Each line of the records has to be copied exactly, though the pictures must be left out.
**********
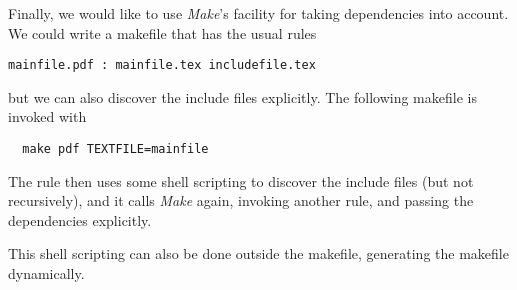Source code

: Finally, we would like to use \emph{Make}'s facility for taking
dependencies into account. 
We could write a makefile that has
the usual rules
\begin{verbatim}
mainfile.pdf : mainfile.tex includefile.tex
\end{verbatim}
but we can also discover the include files explicitly. The following
makefile is invoked with 
\begin{verbatim}
  make pdf TEXTFILE=mainfile
\end{verbatim}
The  rule then uses some shell scripting to discover the
include files (but not recursively), and it calls \emph{Make} again,
invoking another rule, and passing the dependencies explicitly.

This shell scripting can also be done outside the makefile, generating
the makefile dynamically.


\endinput

\Level 0 {Cmake}
\index{Cmake|(textbf}

Makefiles can be cumbersome to make, and they may need customization
for any specific installation. For this reason, \emph{Cmake} is a
build system that first generates the makefiles, which can then be
used in the normal manner.

Here are the main components:
\begin{itemize}
\item The source directory has a file \indextermtt{CMakeLists.txt}
  that describes the structure of the application.
\item Generated files can be kept separate from the source:
\begin{verbatim}
sourcedir=.... # source location
builddir=....  # place for temporaries
installdir=... # here goes the finished stuff
cd ${builddir}
cmake \
  -DCMAKE_PREFIX_PATH=${installdir} \
  ${sourcedir} # do the setup
make           # compile
make install   # move finished stuff in place
\end{verbatim}
\end{itemize}

\Level 1 {Dependency analysis}

Above you learned how \n{Make} can be used for projects with
complicated dependencies. You can tell \n{Cmake} about this using
clauses
\begin{verbatim}
include_directories(include)
file(GLOB SOURCES "*/*.c")
file(GLOB HEADERS "*/*.h")
add_executable(hello_world hello.c ${SOURCES} )
\end{verbatim}
When invoked, \n{Cmake} will then report
\begin{verbatim}
Scanning dependencies of target hello_world
\end{verbatim}
and generate makefiles accordingly.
**********
# Answer for this exercise:
Source code

: Finally, we would like to use \emph{Make}'s facility for taking
dependencies into account. 
We could write a makefile that has
the usual rules
\begin{verbatim}
mainfile.pdf : mainfile.tex includefile.tex
\end{verbatim}
but we can also discover the include files explicitly. The following
makefile is invoked with 
\begin{verbatim}
  make pdf TEXTFILE=mainfile
\end{verbatim}
The  rule then uses some shell scripting to discover the
include files (but not recursively), and it calls \emph{Make} again,
invoking another rule, and passing the dependencies explicitly.

This shell scripting can also be done outside the makefile, generating
the makefile dynamically.


\endinput

\Level 0 {Cmake}
\index{Cmake|(textbf}

Makefiles can be cumbersome to make, and they may need customization
for any specific installation. For this reason, \emph{Cmake} is a
build system that first generates the makefiles, which can then be
used in the normal manner.

Here are the main components:
\begin{itemize}
\item The source directory has a file \indextermtt{CMakeLists.txt}
  that describes the structure of the application.
\item Generated files can be kept separate from the source:
\begin{verbatim}
sourcedir=.... # source location
builddir=....  # place for temporaries
installdir=... # here goes the finished stuff
cd ${builddir}
cmake \
  -DCMAKE_PREFIX_PATH=${installdir} \
  ${sourcedir} # do the setup
make           # compile
make install   # move finished stuff in place
\end{verbatim}
\end{itemize}

\Level 1 {Dependency analysis}

Above you learned how \n{Make} can be used for projects with
complicated dependencies. You can tell \n{Cmake} about this using
clauses
\begin{verbatim}
include_directories(include)
file(GLOB SOURCES "*/*.c")
file(GLOB HEADERS "*/*.h")
add_executable(hello_world hello.c ${SOURCES} )
\end{verbatim}
When invoked, \n{Cmake} will then report
\begin{verbatim}
Scanning dependencies of target hello_world
\end{verbatim}
and generate makefiles accordingly.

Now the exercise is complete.